On an August evening in 1976, several hundred gang members descended on a concert in Detroit's Cobo Hall and rampaged through the crowd. The Detroit Police Department, whose ranks had been cut by 20% or nearly 1,000 officers by Mayor Coleman Young, took more than an hour to respond to the mini-riot while teens snatched purses and attacked concertgoers. The melee made headlines and provided stark evidence that in the nine years since the city's 1967 riots, which lasted five days and claimed 43 lives, Detroit's decline had continued.
Today, Detroit sits in bankruptcy court as the largest municipal Chapter 9 case in American history. Much of the commentary about the city's decline has focused on global economic forces that displaced auto manufacturing jobs and public unions whose demands emptied the till as Detroit foundered.
The truth is that Detroit was a failed city long before it became insolvent, thanks to a virtual collapse of its municipal government during Young's 1974-1994 reign as mayor. A radical trade unionist who ran as an antiestablishment candidate reaching out to disenfranchised black voters, Young lacked a plan except to go to war with the city's major institutions and demand that the federal government save it with subsidies. Critics called it "tin-cup urbanism."
As the city's government became increasingly less effective, whites and then middle-class blacks fled. "He left the city a fiscal and social wreck," the eminent political scientist James Q. Wilson wrote in a 1998 article in The New Republic, "The Closing of the American City."

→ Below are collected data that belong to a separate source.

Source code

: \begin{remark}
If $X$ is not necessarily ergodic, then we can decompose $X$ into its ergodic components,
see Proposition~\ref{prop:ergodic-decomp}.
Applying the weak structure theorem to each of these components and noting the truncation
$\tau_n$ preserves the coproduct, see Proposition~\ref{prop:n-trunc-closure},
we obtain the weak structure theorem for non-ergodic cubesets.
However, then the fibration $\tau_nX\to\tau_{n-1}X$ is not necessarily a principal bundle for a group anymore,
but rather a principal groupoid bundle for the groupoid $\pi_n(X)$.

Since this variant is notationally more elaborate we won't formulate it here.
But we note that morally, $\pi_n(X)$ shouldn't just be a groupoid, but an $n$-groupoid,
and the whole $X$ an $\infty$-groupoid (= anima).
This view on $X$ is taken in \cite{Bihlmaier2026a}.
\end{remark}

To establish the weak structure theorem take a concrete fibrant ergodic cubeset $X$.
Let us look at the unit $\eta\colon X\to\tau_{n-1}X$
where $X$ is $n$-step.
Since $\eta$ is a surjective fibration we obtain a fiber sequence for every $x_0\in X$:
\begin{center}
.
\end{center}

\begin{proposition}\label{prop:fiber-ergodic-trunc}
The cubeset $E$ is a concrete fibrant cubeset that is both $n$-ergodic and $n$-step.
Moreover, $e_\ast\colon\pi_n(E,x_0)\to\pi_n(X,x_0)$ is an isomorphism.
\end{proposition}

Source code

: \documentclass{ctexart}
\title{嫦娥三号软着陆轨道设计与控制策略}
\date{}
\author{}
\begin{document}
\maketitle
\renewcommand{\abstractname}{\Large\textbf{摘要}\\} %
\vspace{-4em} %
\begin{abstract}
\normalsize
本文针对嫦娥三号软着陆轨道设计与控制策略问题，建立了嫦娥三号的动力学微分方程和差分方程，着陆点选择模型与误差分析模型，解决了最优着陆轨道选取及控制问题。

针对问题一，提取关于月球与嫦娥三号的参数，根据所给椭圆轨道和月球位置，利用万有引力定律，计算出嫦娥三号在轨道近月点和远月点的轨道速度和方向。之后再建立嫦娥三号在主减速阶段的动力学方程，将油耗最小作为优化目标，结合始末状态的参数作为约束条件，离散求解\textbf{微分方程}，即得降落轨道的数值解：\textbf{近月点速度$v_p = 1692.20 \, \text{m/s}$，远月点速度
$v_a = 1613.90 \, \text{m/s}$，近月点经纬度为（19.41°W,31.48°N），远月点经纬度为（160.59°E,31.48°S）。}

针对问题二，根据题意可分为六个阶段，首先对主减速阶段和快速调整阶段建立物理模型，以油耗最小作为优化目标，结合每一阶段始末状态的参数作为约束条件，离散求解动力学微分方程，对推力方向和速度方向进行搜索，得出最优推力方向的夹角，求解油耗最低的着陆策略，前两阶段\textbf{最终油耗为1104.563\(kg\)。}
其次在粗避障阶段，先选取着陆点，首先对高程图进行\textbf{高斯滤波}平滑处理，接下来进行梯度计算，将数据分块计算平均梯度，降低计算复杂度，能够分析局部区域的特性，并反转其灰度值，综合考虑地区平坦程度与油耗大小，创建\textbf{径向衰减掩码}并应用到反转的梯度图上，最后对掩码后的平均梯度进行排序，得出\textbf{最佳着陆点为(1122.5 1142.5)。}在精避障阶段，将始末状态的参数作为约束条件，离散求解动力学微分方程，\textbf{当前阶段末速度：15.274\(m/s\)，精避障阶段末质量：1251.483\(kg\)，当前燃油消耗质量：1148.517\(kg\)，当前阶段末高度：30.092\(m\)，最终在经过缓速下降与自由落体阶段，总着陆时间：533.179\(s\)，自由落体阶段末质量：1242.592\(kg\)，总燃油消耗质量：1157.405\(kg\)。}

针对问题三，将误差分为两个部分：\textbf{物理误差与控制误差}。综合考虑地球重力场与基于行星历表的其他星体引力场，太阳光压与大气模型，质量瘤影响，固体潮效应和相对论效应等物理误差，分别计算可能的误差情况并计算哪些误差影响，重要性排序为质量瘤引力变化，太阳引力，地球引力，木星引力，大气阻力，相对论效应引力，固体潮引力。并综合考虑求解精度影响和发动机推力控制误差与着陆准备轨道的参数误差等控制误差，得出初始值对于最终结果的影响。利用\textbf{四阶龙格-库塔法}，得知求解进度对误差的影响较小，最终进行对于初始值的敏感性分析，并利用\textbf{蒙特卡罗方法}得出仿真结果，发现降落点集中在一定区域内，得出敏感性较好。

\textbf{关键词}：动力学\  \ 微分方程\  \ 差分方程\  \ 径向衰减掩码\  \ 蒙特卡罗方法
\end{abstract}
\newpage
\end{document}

The 1967 riots, sparked by a police raid on an after-hours club in a black neighborhood, generated legitimate calls for change. Elected ostensibly as a reform mayor in 1973, however, Young made things worse. He divided the police department along racial lines, creating separate layoff lists of white and black officers. He and his handpicked police chief, William Hart, made clear that policing that resulted in too many arrests or citations in the black community would not be tolerated. "I wouldn't write tickets for black kids," one black officer told journalist Tamar Jacoby in her 1998 book "Someone Else's House: America's Unfinished Struggle for Integration."
When residents complained about a lack of law enforcement, Chief Hart called the protests "racism and sour grapes." Mayor Young declared that "law and order was code for 'Keep the n-----s in their place.'" Detroit became one of America's most violent cities.
Young's divisive brand of governing extended to economic policy, such as it was. When General Motors agreed to build a new plant in the 1980s to help the city's revival, Young and GM targeted the still vibrant, largely white ethnic neighborhood of Poletown to locate the facility. In one of the nation's most infamous cases of eminent domain, the city sued in 1981 to raze some 1,500 homes and 144 businesses and displace 3,500 people.
As some Poletown residents hung on, hoping that court challenges would overturn the takings, Young withdrew services. Residents lived among demolition crews by day and looters by night. Documentary filmmaker George Corsetti described the chaotic last days of Poletown in a 2004 article in CounterPunch: "The night air was always smoke-filled and people slept with guns nearby."
Young benefitted politically from his very ineffectiveness. As the economists Edward Glaeser and Andrei Shleifer write in their study of urban ethnic politics, "The Curley Effect" (named after Boston's early 20th-century mayor James Michael Curley), as whites fled Detroit, Young's margin of electoral victory grew because his electoral base of poor blacks became a larger share of the city's population.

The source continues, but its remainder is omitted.